How was she supposed to explain to her boys what had happened?
And how could she trust Briony to become a part of their lives when she was capable of inflicting such pain on someone she’d claimed to love?
It hadn’t been an option to risk her sons’ happiness and stability, no matter how much she’d ached to go back in time – to before she’d met Liam – when she and Briony had told each other everything.
She knew how much the estrangement had hurt her mum and she hated herself for causing Donna such great pain, but maybe that was the price she had to pay for her own role in what had happened.
Briony had tried to tell her what kind of man Liam was and Bex had been arrogant enough to believe that she was the only one who really knew him, and that she would never fall for a man who was as much like their father as Briony had tried to convince her he was.
Except that’s exactly what Bex had done.
Pride before a fall and all that, but she’d certainly been punished for it.
None of that made the prospect of seeing Briony again any easier.
Things would have been far more straightforward if the only feeling she had for Briony was hatred, but regret and the desperate longing for what they used to be to one another, was all still there in the mix.
It would have been much easier to keep trying to pretend that Briony didn’t exist, as she had done for most of the past sixteen years, but she could hardly continue to do that when they came face to face again.
‘Do you really think Mum is going to react any differently than when I offered?’ Bex’s scalp prickled and she tried to push down another unwanted feeling, hating herself all over again for experiencing even a shred of envy that her sister might be the one who could help their mum when she couldn’t.
‘Maybe not at first, but if the three of us band together and stay really united, surely she has to see sense?’
‘God, I hope so.’
‘Me too.’ Ken paused for a moment and then looked directly at Bex. ‘So will you come to see the consultant with us, too and be there when Briony makes the offer?’

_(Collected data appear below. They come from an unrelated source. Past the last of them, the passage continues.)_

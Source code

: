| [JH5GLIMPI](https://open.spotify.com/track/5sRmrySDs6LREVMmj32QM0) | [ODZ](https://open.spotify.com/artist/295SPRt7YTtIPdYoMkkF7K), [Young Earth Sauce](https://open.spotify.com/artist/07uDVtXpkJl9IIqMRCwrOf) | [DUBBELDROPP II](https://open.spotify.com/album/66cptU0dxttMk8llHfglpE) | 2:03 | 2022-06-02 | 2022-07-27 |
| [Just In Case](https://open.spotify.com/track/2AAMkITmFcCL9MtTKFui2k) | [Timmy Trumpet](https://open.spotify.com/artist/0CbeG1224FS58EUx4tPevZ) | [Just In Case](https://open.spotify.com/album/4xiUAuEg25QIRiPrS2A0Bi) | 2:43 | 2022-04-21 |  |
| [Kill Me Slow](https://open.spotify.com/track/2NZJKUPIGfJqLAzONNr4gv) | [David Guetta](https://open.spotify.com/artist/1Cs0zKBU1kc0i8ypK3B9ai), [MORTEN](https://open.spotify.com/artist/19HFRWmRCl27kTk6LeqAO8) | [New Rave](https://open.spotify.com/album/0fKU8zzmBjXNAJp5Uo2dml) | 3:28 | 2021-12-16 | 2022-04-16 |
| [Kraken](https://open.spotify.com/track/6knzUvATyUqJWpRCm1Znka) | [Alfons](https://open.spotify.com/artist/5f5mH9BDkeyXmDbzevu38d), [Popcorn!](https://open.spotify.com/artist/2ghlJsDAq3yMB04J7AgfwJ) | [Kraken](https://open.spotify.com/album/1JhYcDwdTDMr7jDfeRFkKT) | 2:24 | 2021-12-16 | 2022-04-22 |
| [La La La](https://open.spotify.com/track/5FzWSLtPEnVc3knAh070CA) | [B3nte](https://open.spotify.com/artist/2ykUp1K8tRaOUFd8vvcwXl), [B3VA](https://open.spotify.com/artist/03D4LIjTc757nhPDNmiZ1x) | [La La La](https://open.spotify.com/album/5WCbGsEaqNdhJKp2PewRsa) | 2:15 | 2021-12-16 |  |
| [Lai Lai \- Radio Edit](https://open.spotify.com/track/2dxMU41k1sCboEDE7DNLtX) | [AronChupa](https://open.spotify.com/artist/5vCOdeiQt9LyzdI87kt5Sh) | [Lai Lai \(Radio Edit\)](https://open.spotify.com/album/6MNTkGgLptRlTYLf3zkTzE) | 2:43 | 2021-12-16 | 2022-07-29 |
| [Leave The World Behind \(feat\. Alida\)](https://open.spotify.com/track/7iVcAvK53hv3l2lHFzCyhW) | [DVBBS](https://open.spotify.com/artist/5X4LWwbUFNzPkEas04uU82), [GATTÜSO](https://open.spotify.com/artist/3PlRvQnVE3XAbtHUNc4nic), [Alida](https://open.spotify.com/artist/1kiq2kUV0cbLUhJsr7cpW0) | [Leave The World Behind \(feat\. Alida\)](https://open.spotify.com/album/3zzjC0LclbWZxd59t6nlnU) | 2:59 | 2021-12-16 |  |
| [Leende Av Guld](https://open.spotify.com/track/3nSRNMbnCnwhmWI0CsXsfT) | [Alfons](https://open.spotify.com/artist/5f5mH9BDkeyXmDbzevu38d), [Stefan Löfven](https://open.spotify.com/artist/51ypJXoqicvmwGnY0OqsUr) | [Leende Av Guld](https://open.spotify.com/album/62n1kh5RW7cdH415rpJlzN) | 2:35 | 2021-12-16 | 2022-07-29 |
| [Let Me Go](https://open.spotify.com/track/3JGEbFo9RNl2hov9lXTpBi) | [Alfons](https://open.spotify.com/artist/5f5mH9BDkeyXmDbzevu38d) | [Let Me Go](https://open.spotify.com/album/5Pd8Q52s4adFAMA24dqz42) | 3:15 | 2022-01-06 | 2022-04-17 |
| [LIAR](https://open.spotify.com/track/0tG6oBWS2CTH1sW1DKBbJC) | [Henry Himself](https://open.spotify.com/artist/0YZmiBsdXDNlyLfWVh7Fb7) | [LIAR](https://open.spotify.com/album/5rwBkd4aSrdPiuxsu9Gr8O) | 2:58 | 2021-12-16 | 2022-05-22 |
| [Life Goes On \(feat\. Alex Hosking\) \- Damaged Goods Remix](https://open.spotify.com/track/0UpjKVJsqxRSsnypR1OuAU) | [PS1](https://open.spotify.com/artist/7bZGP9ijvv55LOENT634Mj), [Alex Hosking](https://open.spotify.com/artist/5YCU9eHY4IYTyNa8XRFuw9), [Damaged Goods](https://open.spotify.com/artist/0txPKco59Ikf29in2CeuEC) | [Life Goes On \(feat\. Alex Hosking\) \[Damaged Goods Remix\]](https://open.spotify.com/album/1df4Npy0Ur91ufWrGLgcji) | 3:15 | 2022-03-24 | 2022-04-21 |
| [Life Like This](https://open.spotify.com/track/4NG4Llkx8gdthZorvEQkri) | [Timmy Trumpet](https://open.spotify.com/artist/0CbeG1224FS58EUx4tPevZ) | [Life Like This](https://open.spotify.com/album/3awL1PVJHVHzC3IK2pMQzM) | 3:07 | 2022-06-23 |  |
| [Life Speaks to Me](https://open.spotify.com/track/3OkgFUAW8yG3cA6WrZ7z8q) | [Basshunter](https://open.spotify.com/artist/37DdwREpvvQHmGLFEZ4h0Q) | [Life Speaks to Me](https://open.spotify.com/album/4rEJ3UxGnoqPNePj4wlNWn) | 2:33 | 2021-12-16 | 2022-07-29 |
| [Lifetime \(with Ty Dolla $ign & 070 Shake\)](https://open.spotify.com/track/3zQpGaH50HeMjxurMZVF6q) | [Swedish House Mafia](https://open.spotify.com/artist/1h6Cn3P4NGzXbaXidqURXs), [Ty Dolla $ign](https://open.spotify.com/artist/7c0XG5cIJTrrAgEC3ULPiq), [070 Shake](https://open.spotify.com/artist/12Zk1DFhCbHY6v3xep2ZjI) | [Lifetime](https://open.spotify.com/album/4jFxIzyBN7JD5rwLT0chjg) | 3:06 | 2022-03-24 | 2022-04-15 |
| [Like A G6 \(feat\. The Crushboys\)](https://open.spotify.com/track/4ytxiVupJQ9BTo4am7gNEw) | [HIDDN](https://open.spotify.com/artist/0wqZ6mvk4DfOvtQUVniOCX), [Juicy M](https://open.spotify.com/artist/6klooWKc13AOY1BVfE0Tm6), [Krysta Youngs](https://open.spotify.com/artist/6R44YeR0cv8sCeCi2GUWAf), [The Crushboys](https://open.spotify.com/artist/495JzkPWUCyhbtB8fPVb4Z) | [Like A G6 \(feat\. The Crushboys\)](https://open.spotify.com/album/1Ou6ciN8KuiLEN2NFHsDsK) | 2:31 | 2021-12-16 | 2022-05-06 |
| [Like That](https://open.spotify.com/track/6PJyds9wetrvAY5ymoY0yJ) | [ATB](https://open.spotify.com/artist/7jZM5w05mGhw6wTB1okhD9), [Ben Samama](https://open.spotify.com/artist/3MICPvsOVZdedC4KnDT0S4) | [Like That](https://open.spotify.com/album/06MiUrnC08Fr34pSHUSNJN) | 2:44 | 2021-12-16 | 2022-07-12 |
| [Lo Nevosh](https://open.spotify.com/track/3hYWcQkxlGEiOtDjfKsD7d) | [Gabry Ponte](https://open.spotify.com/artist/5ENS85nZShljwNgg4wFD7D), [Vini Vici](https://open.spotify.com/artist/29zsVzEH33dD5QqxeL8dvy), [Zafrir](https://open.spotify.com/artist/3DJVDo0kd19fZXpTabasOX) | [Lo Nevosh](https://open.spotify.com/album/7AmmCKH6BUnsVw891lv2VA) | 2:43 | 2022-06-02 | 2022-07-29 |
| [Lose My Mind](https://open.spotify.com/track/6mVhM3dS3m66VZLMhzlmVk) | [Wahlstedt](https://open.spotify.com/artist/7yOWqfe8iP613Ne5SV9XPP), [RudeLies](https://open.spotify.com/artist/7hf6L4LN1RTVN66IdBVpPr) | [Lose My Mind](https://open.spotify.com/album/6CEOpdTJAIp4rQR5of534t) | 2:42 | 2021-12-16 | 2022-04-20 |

‘Of course I will.’ The words made it sound so easy, and nothing in the world would have stopped her being there for her mum and trying to make her see the sense that everyone around her could see except her.
But the thought of facing Briony again was already making nausea swirl in her stomach, and she had to swallow hard against it.
This wasn’t going to be easy in any sense, but it had to work because it really was their only chance.